WORK INSTRUCTIONS:
Down to the final line, print the records below exactly and without pictures.

(Dataset entries)

.....

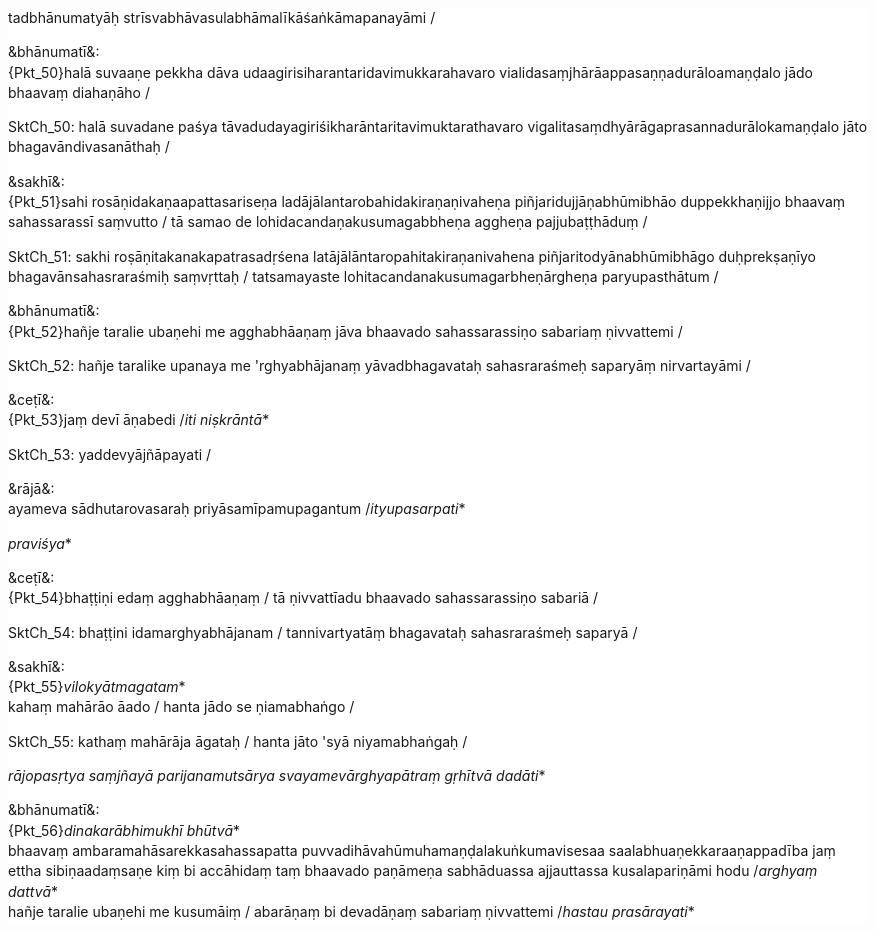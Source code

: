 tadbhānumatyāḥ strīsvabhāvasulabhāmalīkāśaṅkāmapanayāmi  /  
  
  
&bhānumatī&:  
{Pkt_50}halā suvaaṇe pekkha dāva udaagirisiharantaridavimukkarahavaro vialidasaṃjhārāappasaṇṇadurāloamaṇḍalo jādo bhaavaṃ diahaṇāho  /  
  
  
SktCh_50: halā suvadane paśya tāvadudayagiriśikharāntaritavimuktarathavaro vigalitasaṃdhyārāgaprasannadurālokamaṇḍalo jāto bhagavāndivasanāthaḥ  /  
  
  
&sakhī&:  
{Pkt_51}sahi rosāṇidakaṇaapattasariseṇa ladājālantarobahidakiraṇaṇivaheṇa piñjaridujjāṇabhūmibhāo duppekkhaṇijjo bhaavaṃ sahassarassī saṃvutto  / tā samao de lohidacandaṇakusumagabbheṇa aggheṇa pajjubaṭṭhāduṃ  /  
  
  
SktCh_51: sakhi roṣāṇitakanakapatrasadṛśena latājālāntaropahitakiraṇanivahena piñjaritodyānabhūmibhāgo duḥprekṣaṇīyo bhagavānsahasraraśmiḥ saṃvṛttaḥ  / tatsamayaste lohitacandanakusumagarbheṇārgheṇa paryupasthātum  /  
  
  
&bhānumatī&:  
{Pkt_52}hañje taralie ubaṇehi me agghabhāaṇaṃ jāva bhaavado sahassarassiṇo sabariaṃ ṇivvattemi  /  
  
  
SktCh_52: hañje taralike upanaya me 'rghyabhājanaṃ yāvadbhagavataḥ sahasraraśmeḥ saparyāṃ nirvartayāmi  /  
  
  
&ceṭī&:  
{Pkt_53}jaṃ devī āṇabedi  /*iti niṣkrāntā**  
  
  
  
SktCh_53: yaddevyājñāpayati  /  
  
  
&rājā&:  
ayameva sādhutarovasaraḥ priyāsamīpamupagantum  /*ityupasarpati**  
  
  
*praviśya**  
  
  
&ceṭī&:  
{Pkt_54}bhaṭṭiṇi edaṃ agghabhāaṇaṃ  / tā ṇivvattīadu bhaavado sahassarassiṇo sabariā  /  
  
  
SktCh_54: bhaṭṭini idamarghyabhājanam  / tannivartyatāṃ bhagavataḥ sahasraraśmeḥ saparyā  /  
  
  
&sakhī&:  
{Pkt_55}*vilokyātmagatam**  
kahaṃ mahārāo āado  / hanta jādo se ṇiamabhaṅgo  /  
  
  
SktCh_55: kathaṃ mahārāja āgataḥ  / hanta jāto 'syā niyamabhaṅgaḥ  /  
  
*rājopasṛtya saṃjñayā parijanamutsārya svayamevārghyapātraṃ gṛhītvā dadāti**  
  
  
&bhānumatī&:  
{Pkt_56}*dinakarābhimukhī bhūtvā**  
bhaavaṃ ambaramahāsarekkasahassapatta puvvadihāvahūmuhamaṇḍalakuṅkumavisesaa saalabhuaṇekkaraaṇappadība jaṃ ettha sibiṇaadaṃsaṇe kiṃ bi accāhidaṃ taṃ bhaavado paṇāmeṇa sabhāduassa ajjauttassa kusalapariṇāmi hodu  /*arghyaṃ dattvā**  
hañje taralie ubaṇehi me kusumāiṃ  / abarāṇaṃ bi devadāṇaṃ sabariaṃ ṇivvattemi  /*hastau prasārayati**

.....

RESULT BELOW:
Source code

: tadbhānumatyāḥ strīsvabhāvasulabhāmalīkāśaṅkāmapanayāmi  /  
  
  
&bhānumatī&:  
{Pkt_50}halā suvaaṇe pekkha dāva udaagirisiharantaridavimukkarahavaro vialidasaṃjhārāappasaṇṇadurāloamaṇḍalo jādo bhaavaṃ diahaṇāho  /  
  
  
SktCh_50: halā suvadane paśya tāvadudayagiriśikharāntaritavimuktarathavaro vigalitasaṃdhyārāgaprasannadurālokamaṇḍalo jāto bhagavāndivasanāthaḥ  /  
  
  
&sakhī&:  
{Pkt_51}sahi rosāṇidakaṇaapattasariseṇa ladājālantarobahidakiraṇaṇivaheṇa piñjaridujjāṇabhūmibhāo duppekkhaṇijjo bhaavaṃ sahassarassī saṃvutto  / tā samao de lohidacandaṇakusumagabbheṇa aggheṇa pajjubaṭṭhāduṃ  /  
  
  
SktCh_51: sakhi roṣāṇitakanakapatrasadṛśena latājālāntaropahitakiraṇanivahena piñjaritodyānabhūmibhāgo duḥprekṣaṇīyo bhagavānsahasraraśmiḥ saṃvṛttaḥ  / tatsamayaste lohitacandanakusumagarbheṇārgheṇa paryupasthātum  /  
  
  
&bhānumatī&:  
{Pkt_52}hañje taralie ubaṇehi me agghabhāaṇaṃ jāva bhaavado sahassarassiṇo sabariaṃ ṇivvattemi  /  
  
  
SktCh_52: hañje taralike upanaya me 'rghyabhājanaṃ yāvadbhagavataḥ sahasraraśmeḥ saparyāṃ nirvartayāmi  /  
  
  
&ceṭī&:  
{Pkt_53}jaṃ devī āṇabedi  /*iti niṣkrāntā**  
  
  
  
SktCh_53: yaddevyājñāpayati  /  
  
  
&rājā&:  
ayameva sādhutarovasaraḥ priyāsamīpamupagantum  /*ityupasarpati**  
  
  
*praviśya**  
  
  
&ceṭī&:  
{Pkt_54}bhaṭṭiṇi edaṃ agghabhāaṇaṃ  / tā ṇivvattīadu bhaavado sahassarassiṇo sabariā  /  
  
  
SktCh_54: bhaṭṭini idamarghyabhājanam  / tannivartyatāṃ bhagavataḥ sahasraraśmeḥ saparyā  /  
  
  
&sakhī&:  
{Pkt_55}*vilokyātmagatam**  
kahaṃ mahārāo āado  / hanta jādo se ṇiamabhaṅgo  /  
  
  
SktCh_55: kathaṃ mahārāja āgataḥ  / hanta jāto 'syā niyamabhaṅgaḥ  /  
  
*rājopasṛtya saṃjñayā parijanamutsārya svayamevārghyapātraṃ gṛhītvā dadāti**  
  
  
&bhānumatī&:  
{Pkt_56}*dinakarābhimukhī bhūtvā**  
bhaavaṃ ambaramahāsarekkasahassapatta puvvadihāvahūmuhamaṇḍalakuṅkumavisesaa saalabhuaṇekkaraaṇappadība jaṃ ettha sibiṇaadaṃsaṇe kiṃ bi accāhidaṃ taṃ bhaavado paṇāmeṇa sabhāduassa ajjauttassa kusalapariṇāmi hodu  /*arghyaṃ dattvā**  
hañje taralie ubaṇehi me kusumāiṃ  / abarāṇaṃ bi devadāṇaṃ sabariaṃ ṇivvattemi  /*hastau prasārayati**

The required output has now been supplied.